The importance of getting share buy-backs right before a sale


10 Mar 2008

Company owners considering selling-up should have done their homework when it comes to who owns what. If not, they could leave themselves open to major problems, warns Paul Hardman, Corporate Finance specialist with Morgan Cole Solicitors, Bristol.

In the last 12 months, we have completed 17 significant company disposals and acquisitions in the South West.  It’s been a busy time for our new Temple Meads office and the majority of deals have gone smoothly.

But that’s not been the situation for one in four cases – the common factor being the issues of each company’s previous buy-back of shares.  Our experience in each of these cases has reinforced in us the need to get the message across to company directors that, well ahead of any sale of their business, they have to get right the issue of any share buy-back.  Many company matters can be tackled by managing directors on a do-it-yourself basis – but not this one.

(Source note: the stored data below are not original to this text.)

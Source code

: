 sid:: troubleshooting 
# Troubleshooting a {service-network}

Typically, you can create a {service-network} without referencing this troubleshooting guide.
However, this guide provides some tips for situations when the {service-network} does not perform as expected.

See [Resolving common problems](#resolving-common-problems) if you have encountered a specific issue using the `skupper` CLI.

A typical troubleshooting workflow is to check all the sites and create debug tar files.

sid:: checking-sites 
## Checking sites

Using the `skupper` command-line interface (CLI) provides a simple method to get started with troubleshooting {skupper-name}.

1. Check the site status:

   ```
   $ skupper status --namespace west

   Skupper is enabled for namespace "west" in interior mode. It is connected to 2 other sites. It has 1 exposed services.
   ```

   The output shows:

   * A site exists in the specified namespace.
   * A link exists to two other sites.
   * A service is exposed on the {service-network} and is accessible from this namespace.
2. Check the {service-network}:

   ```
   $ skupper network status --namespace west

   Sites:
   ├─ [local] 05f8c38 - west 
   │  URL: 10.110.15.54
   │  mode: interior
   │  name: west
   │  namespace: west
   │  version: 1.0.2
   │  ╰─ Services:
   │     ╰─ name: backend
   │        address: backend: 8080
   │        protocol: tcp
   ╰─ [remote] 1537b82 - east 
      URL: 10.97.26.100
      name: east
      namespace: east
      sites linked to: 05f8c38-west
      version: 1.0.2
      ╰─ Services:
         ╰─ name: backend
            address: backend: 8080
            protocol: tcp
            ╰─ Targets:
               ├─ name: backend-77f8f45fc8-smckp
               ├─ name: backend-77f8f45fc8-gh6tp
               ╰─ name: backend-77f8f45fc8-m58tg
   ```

Share capital is an area that needs care – remember you are selling the company and that means the individual shareholders are selling their separate shareholdings.  If they don’t own their shares, or if there are others that you did not realise are shareholders, you have a problem that must be sorted out before the sale can go through. The issue comes to light most often when a shareholder leaves or wants to sell and when the only realistic buyer of those shares is the company itself. 

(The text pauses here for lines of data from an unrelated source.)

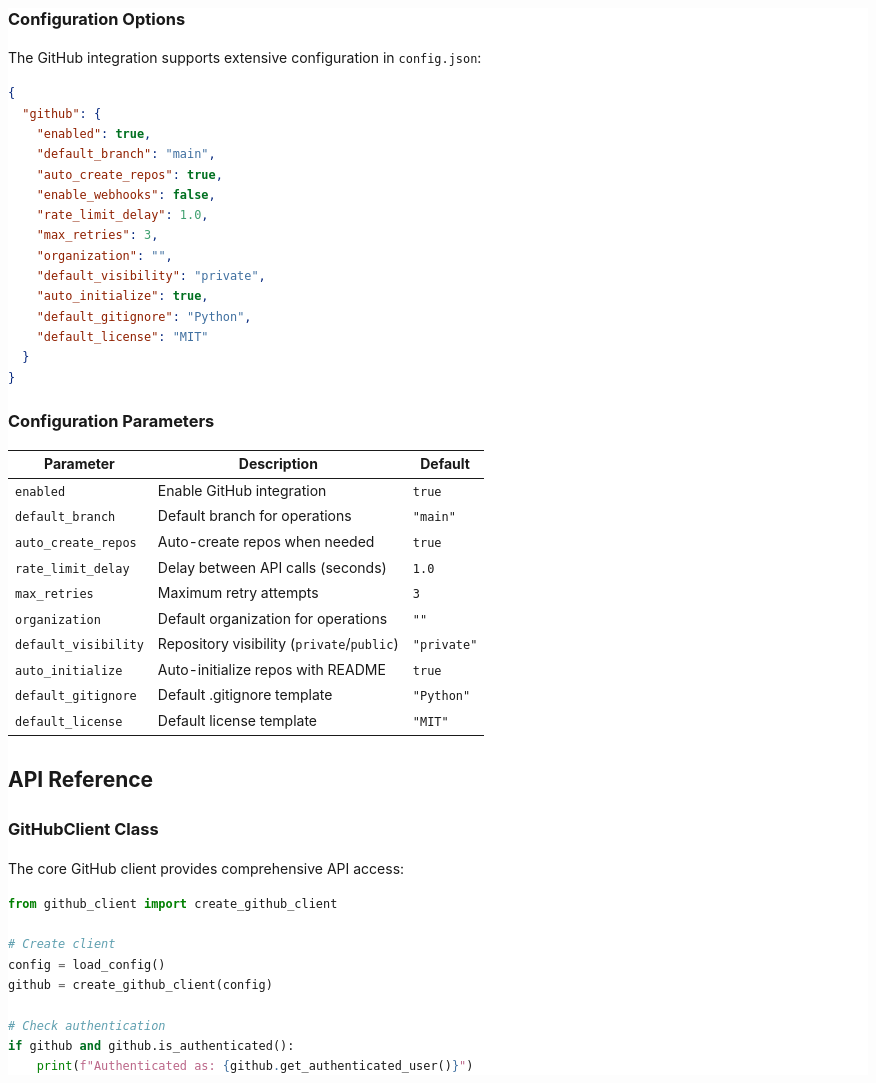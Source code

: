 ### Configuration Options

The GitHub integration supports extensive configuration in `config.json`:

```json
{
  "github": {
    "enabled": true,
    "default_branch": "main",
    "auto_create_repos": true,
    "enable_webhooks": false,
    "rate_limit_delay": 1.0,
    "max_retries": 3,
    "organization": "",
    "default_visibility": "private",
    "auto_initialize": true,
    "default_gitignore": "Python",
    "default_license": "MIT"
  }
}
```

### Configuration Parameters

| Parameter | Description | Default |
|-----------|-------------|---------|
| `enabled` | Enable GitHub integration | `true` |
| `default_branch` | Default branch for operations | `"main"` |
| `auto_create_repos` | Auto-create repos when needed | `true` |
| `rate_limit_delay` | Delay between API calls (seconds) | `1.0` |
| `max_retries` | Maximum retry attempts | `3` |
| `organization` | Default organization for operations | `""` |
| `default_visibility` | Repository visibility (`private`/`public`) | `"private"` |
| `auto_initialize` | Auto-initialize repos with README | `true` |
| `default_gitignore` | Default .gitignore template | `"Python"` |
| `default_license` | Default license template | `"MIT"` |

## API Reference

### GitHubClient Class

The core GitHub client provides comprehensive API access:

```python
from github_client import create_github_client

# Create client
config = load_config()
github = create_github_client(config)

# Check authentication
if github and github.is_authenticated():
    print(f"Authenticated as: {github.get_authenticated_user()}")
```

There is a rule which is as old as joint stock companies themselves; that is that a company simply cannot reduce its share capital.  Therefore a creditor doing business with the company has a right to know that when the company records show that its share capital is say £10,000 that is indeed it share capital and it has not been returned to the investors (shareholders) in the meantime.

This rule is subject to exception so that a company, can buy its own shares but only if it follows the required procedures and (normally) the purchase is funded out of profits.  If these procedures are not, the buy back must be declared void.  

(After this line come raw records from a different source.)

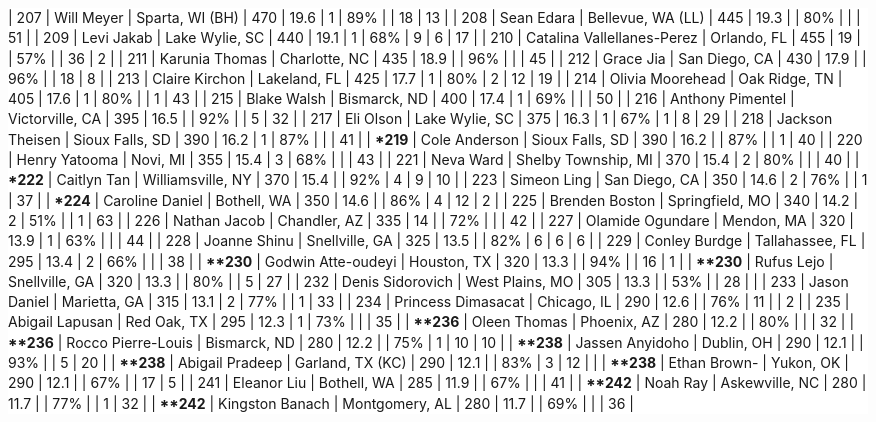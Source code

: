 | 207 | Will Meyer | Sparta, WI (BH) | 470 | 19.6 | 1 | 89% |  | 18 | 13 |
| 208 | Sean Edara | Bellevue, WA (LL) | 445 | 19.3 |  | 80% |  |  | 51 |
| 209 | Levi Jakab | Lake Wylie, SC | 440 | 19.1 | 1 | 68% | 9 | 6 | 17 |
| 210 | Catalina Vallellanes-Perez | Orlando, FL | 455 | 19 |  | 57% |  | 36 | 2 |
| 211 | Karunia Thomas | Charlotte, NC | 435 | 18.9 |  | 96% |  |  | 45 |
| 212 | Grace Jia | San Diego, CA | 430 | 17.9 |  | 96% |  | 18 | 8 |
| 213 | Claire Kirchon | Lakeland, FL | 425 | 17.7 | 1 | 80% | 2 | 12 | 19 |
| 214 | Olivia Moorehead | Oak Ridge, TN | 405 | 17.6 | 1 | 80% |  | 1 | 43 |
| 215 | Blake Walsh | Bismarck, ND | 400 | 17.4 | 1 | 69% |  |  | 50 |
| 216 | Anthony Pimentel | Victorville, CA | 395 | 16.5 |  | 92% |  | 5 | 32 |
| 217 | Eli Olson | Lake Wylie, SC | 375 | 16.3 | 1 | 67% | 1 | 8 | 29 |
| 218 | Jackson Theisen | Sioux Falls, SD | 390 | 16.2 | 1 | 87% |  |  | 41 |
| **\*219** | Cole Anderson | Sioux Falls, SD | 390 | 16.2 |  | 87% |  | 1 | 40 |
| 220 | Henry Yatooma | Novi, MI | 355 | 15.4 | 3 | 68% |  |  | 43 |
| 221 | Neva Ward | Shelby Township, MI | 370 | 15.4 | 2 | 80% |  |  | 40 |
| **\*222** | Caitlyn Tan | Williamsville, NY | 370 | 15.4 |  | 92% | 4 | 9 | 10 |
| 223 | Simeon Ling | San Diego, CA | 350 | 14.6 | 2 | 76% |  | 1 | 37 |
| **\*224** | Caroline Daniel | Bothell, WA | 350 | 14.6 |  | 86% | 4 | 12 | 2 |
| 225 | Brenden Boston | Springfield, MO | 340 | 14.2 | 2 | 51% |  | 1 | 63 |
| 226 | Nathan Jacob | Chandler, AZ | 335 | 14 |  | 72% |  |  | 42 |
| 227 | Olamide Ogundare | Mendon, MA | 320 | 13.9 | 1 | 63% |  |  | 44 |
| 228 | Joanne Shinu | Snellville, GA | 325 | 13.5 |  | 82% | 6 | 6 | 6 |
| 229 | Conley Burdge | Tallahassee, FL | 295 | 13.4 | 2 | 66% |  |  | 38 |
| **\*\*230** | Godwin Atte-oudeyi | Houston, TX | 320 | 13.3 |  | 94% |  | 16 | 1 |
| **\*\*230** | Rufus Lejo | Snellville, GA | 320 | 13.3 |  | 80% |  | 5 | 27 |
| 232 | Denis Sidorovich | West Plains, MO | 305 | 13.3 |  | 53% |  | 28 |  |
| 233 | Jason Daniel | Marietta, GA | 315 | 13.1 | 2 | 77% |  | 1 | 33 |
| 234 | Princess Dimasacat | Chicago, IL | 290 | 12.6 |  | 76% | 11 |  | 2 |
| 235 | Abigail Lapusan | Red Oak, TX | 295 | 12.3 | 1 | 73% |  |  | 35 |
| **\*\*236** | Oleen Thomas | Phoenix, AZ | 280 | 12.2 |  | 80% |  |  | 32 |
| **\*\*236** | Rocco Pierre-Louis | Bismarck, ND | 280 | 12.2 |  | 75% | 1 | 10 | 10 |
| **\*\*238** | Jassen Anyidoho | Dublin, OH | 290 | 12.1 |  | 93% |  | 5 | 20 |
| **\*\*238** | Abigail Pradeep | Garland, TX (KC) | 290 | 12.1 |  | 83% | 3 | 12 |  |
| **\*\*238** | Ethan Brown- | Yukon, OK | 290 | 12.1 |  | 67% |  | 17 | 5 |
| 241 | Eleanor Liu | Bothell, WA | 285 | 11.9 |  | 67% |  |  | 41 |
| **\*\*242** | Noah Ray | Askewville, NC | 280 | 11.7 |  | 77% |  | 1 | 32 |
| **\*\*242** | Kingston Banach | Montgomery, AL | 280 | 11.7 |  | 69% |  |  | 36 |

So what happens when you come to sell your company, and it is found that there are not say five shareholders as originally thought but six of them?

The sellers have a problem.  The 5 sellers have to track down the 6th and persuade him or her either to honour the original deal or join in the sale.  This could be difficult – it could be many years before that he left; he could have moved address; he may want to exploit the position he is in. And if he or she agrees to honour the original deal he will want to ensure that his tax bill is not higher than as if the original deal was effective and the original deal must be re-done.

This time it has to be procedurally correct and there must be sufficient profits to fund it.  The issues are complex and above all costly. South West business owners owe it to themselves to identify and sort out any issues before they get too far down the sale track.